[Data excerpts]
*-*-*

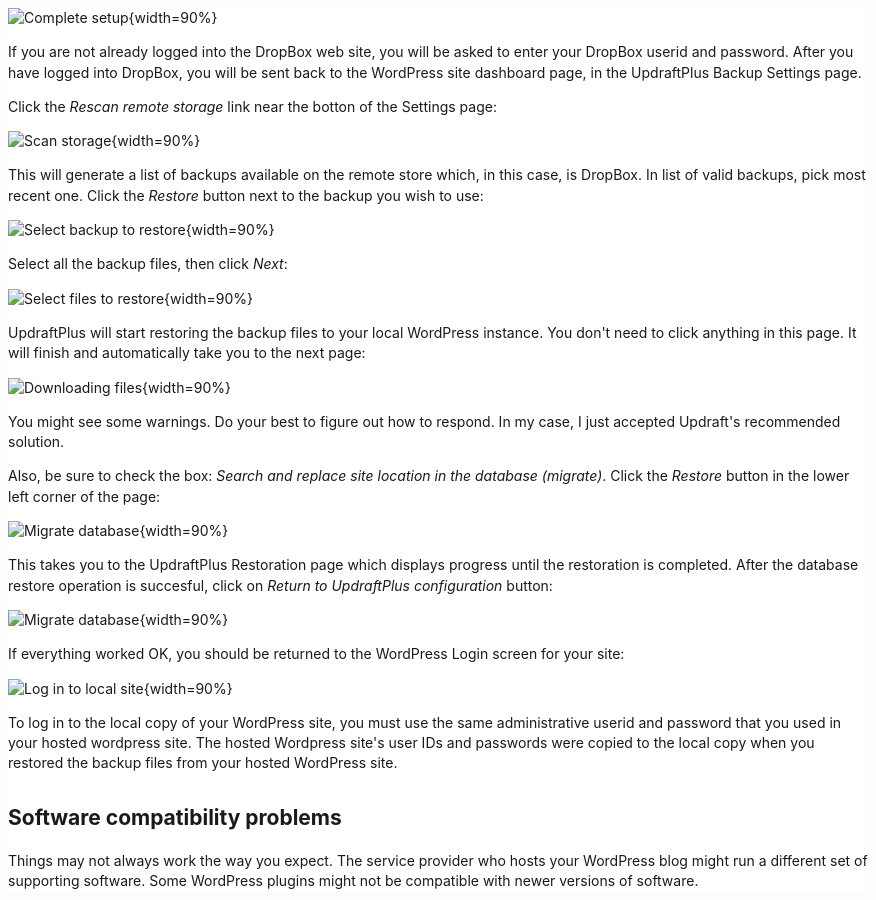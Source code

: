 ![Complete setup]({attach}010-set-up-restore.png){width=90%}

If you are not already logged into the DropBox web site, you will be asked to enter your DropBox userid and password. After you have logged into DropBox, you will be sent back to the WordPress site dashboard page, in the UpdraftPlus Backup Settings page.

Click the *Rescan remote storage* link near the botton of the Settings page:

![Scan storage]({attach}011-scan-storage.png){width=90%}

This will generate a list of backups available on the remote store which, in this case, is DropBox. In list of valid backups, pick most recent one. Click the *Restore* button next to the backup you wish to use:

![Select backup to restore]({attach}012-restore.png){width=90%}

Select all the backup files, then click *Next*:

![Select files to restore]({attach}013-restore.png){width=90%}

UpdraftPlus will start restoring the backup files to your local WordPress instance. You don't need to click anything in this page. It will finish and automatically take you to the next page:

![Downloading files]({attach}014-restore.png){width=90%}

You might see some warnings. Do your best to figure out how to respond. In my case, I just accepted Updraft's recommended solution.

Also, be sure to check the box: *Search and replace site location in the database (migrate)*. Click the *Restore* button in the lower left corner of the page:

![Migrate database]({attach}015-restore.png){width=90%}

This takes you to the UpdraftPlus Restoration page which displays progress until the restoration is completed. After the database restore operation is succesful, click on *Return to UpdraftPlus configuration* button:

![Migrate database]({attach}016-restore.png){width=90%}

If everything worked OK, you should be returned to the WordPress Login screen for your site:

![Log in to local site]({attach}017-login-works.png){width=90%}

To log in to the local copy of your WordPress site, you must use the same administrative userid and password that you used in your hosted wordpress site. The hosted Wordpress site's user IDs and passwords were copied to the local copy when you restored the backup files from your hosted WordPress site.

## Software compatibility problems

Things may not always work the way you expect. The service provider who hosts your WordPress blog might run a different set of supporting software. Some WordPress plugins might not be compatible with newer versions of software.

*-*-*

* **About this task**
Scan the data above for the word "storage" and report every line where it is found.

* **Task response**
Click the *Rescan remote storage* link near the botton of the Settings page:
![Scan storage]({attach}011-scan-storage.png){width=90%}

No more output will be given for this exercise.